§ **Work request**: Scan the following material for the string "times" and copy each line in which it appears.

§ **Given entries**:
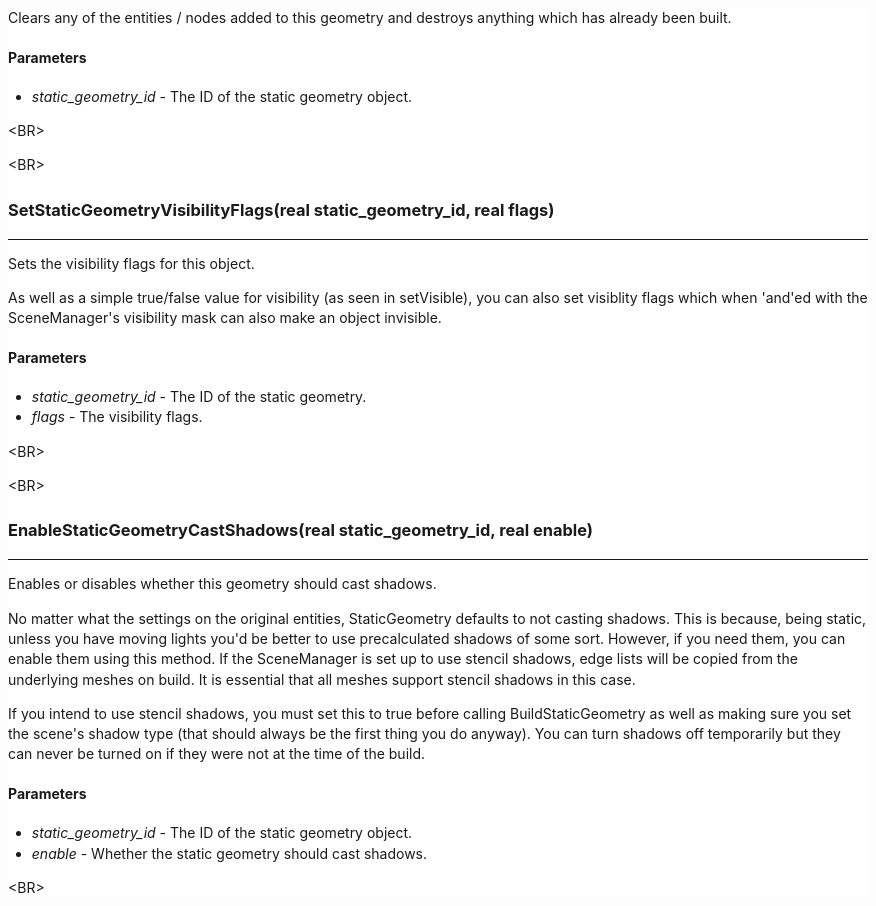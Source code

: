 
Clears any of the entities / nodes added to this geometry and destroys anything which has already been built.
#### Parameters ####
  * _static\_geometry\_id_ - The ID of the static geometry object.


&lt;BR&gt;




&lt;BR&gt;


### SetStaticGeometryVisibilityFlags(real static\_geometry\_id, real flags) ###

---

Sets the visibility flags for this object.

As well as a simple true/false value for visibility (as seen in setVisible), you can also set visiblity flags which when 'and'ed with the SceneManager's visibility mask can also make an object invisible.
#### Parameters ####
  * _static\_geometry\_id_ - The ID of the static geometry.
  * _flags_ - The visibility flags.


&lt;BR&gt;




&lt;BR&gt;


### EnableStaticGeometryCastShadows(real static\_geometry\_id, real enable) ###

---

Enables or disables whether this geometry should cast shadows.

No matter what the settings on the original entities, StaticGeometry defaults to not casting shadows. This is because, being static, unless you have moving lights you'd be better to use precalculated shadows of some sort. However, if you need them, you can enable them using this method. If the SceneManager is set up to use stencil shadows, edge lists will be copied from the underlying meshes on build. It is essential that all meshes support stencil shadows in this case.

If you intend to use stencil shadows, you must set this to true before calling BuildStaticGeometry as well as making sure you set the scene's shadow type (that should always be the first thing you do anyway). You can turn shadows off temporarily but they can never be turned on if they were not at the time of the build.
#### Parameters ####
  * _static\_geometry\_id_ - The ID of the static geometry object.
  * _enable_ - Whether the static geometry should cast shadows.


&lt;BR&gt;


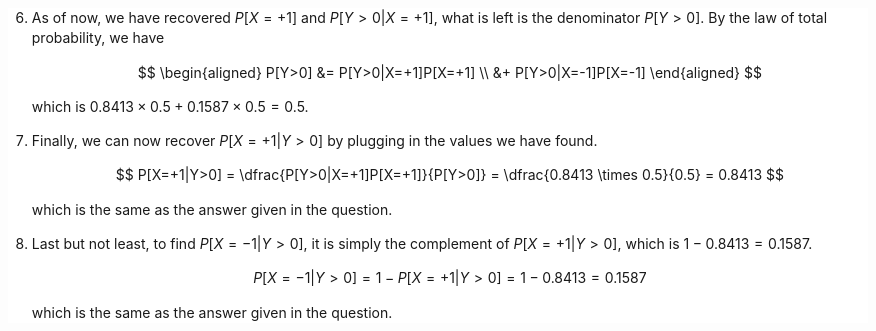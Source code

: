 6. As of now, we have recovered $P[X=+1]$ and $P[Y>0|X=+1]$, what is left is the
   denominator $P[Y>0]$. By the law of total probability, we have

    $$
    \begin{aligned}
        P[Y>0] &= P[Y>0|X=+1]P[X=+1] \\
        &+ P[Y>0|X=-1]P[X=-1]
    \end{aligned}
    $$

    which is $0.8413 \times 0.5 + 0.1587 \times 0.5 = 0.5$.

7. Finally, we can now recover $P[X=+1|Y>0]$ by plugging in the values we have
   found.

    $$
    P[X=+1|Y>0] = \dfrac{P[Y>0|X=+1]P[X=+1]}{P[Y>0]} = \dfrac{0.8413 \times 0.5}{0.5} = 0.8413
    $$

    which is the same as the answer given in the question.

8. Last but not least, to find $P[X=-1|Y>0]$, it is simply the complement of
   $P[X=+1|Y>0]$, which is $1 - 0.8413 = 0.1587$.

    $$
    P[X=-1|Y>0] = 1 - P[X=+1|Y>0] = 1 - 0.8413 = 0.1587
    $$

    which is the same as the answer given in the question.

[^1]:
    You can easily plot it out to see that the bell curve shifting 1 on the x
    axis merely shifts the curve right by 1, and since mean is the center of the
    bell curve, the mean is shifted by 1. The variance remains the same because
    the bell curve is symmetric about the mean, and the variance is the width of
    the bell curve, which remains unchanged.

§ **Written solution**:
    which is $0.8413 \times 0.5 + 0.1587 \times 0.5 = 0.5$.
    P[X=+1|Y>0] = \dfrac{P[Y>0|X=+1]P[X=+1]}{P[Y>0]} = \dfrac{0.8413 \times 0.5}{0.5} = 0.8413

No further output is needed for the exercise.